---- Records provided

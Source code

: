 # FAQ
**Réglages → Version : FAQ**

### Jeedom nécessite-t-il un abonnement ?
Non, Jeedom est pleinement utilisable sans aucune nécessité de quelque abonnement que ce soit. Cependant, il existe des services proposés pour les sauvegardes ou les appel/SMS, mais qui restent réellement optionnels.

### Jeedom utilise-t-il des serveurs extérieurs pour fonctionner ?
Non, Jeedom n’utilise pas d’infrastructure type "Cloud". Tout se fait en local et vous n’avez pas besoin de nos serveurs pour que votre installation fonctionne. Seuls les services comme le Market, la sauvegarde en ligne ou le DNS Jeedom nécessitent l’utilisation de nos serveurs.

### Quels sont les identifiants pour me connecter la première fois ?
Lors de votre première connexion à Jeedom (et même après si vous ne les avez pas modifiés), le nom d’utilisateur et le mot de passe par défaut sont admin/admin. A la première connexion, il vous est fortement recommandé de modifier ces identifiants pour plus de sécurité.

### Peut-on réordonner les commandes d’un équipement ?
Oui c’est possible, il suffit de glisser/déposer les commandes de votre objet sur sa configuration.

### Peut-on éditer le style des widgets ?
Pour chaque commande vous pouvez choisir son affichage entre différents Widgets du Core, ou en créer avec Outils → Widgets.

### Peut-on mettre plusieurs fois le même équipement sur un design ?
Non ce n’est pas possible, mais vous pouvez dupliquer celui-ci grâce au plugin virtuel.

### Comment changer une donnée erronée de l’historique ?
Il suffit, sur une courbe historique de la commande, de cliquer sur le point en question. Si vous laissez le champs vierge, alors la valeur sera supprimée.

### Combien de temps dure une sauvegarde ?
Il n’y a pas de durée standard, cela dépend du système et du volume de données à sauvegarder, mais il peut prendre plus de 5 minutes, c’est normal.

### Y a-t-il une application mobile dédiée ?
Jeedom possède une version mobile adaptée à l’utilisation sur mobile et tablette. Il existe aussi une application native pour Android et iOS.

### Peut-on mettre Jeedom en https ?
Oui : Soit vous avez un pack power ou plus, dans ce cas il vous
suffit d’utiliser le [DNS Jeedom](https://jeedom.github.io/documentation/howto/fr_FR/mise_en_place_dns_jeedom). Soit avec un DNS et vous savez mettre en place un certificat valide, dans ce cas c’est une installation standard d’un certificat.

--------

Return each line of the data above that includes the word "standard".

» Result
Il n’y a pas de durée standard, cela dépend du système et du volume de données à sauvegarder, mais il peut prendre plus de 5 minutes, c’est normal.
suffit d’utiliser le [DNS Jeedom](https://jeedom.github.io/documentation/howto/fr_FR/mise_en_place_dns_jeedom). Soit avec un DNS et vous savez mettre en place un certificat valide, dans ce cas c’est une installation standard d’un certificat.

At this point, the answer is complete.